WHAT IS NEEDED
Only lines containing the word "versions" belong in the answer; copy each one from the records.

[Extracted data entries]
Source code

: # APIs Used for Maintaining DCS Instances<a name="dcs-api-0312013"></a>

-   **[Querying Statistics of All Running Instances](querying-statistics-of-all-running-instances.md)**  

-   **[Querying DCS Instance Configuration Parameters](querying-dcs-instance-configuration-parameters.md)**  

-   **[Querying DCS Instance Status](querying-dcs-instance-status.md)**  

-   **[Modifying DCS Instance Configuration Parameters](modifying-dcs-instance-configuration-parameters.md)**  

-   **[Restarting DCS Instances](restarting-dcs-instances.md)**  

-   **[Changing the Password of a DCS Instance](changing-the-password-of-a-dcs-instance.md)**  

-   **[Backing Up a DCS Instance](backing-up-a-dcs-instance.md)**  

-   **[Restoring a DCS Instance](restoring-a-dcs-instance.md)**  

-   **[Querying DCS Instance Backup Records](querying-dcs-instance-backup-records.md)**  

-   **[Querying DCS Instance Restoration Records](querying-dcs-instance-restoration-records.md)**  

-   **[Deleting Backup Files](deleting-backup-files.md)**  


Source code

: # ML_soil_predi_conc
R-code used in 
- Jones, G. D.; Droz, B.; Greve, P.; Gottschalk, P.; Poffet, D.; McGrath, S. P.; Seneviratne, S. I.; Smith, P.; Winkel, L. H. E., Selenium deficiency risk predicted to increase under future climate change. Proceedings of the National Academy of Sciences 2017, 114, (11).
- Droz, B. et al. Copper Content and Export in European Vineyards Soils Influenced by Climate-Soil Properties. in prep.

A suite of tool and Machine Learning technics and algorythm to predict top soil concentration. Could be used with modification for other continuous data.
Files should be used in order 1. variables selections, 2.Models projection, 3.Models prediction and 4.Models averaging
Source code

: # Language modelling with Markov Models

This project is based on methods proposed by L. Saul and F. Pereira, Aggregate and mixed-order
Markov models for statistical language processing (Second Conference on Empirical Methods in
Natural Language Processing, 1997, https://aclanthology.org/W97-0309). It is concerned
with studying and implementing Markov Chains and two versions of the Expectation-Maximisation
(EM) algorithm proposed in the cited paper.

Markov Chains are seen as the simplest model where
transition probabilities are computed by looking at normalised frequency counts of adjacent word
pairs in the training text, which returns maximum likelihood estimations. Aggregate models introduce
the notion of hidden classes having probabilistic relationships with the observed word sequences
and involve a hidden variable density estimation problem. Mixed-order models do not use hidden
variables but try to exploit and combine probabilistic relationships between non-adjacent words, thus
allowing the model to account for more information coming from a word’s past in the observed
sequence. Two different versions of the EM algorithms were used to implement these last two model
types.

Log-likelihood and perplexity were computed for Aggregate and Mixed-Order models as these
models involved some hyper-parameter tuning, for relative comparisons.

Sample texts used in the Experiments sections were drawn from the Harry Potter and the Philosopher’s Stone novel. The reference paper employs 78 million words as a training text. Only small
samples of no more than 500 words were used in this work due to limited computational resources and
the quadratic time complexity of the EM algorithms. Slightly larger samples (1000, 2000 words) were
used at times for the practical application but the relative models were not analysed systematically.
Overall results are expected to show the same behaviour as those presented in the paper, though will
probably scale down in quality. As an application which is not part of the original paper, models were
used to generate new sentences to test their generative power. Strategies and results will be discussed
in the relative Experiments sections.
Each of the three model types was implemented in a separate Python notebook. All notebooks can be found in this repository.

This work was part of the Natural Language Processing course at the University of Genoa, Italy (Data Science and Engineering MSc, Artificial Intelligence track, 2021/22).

PROBLEM SOLUTION
with studying and implementing Markov Chains and two versions of the Expectation-Maximisation
sequence. Two different versions of the EM algorithms were used to implement these last two model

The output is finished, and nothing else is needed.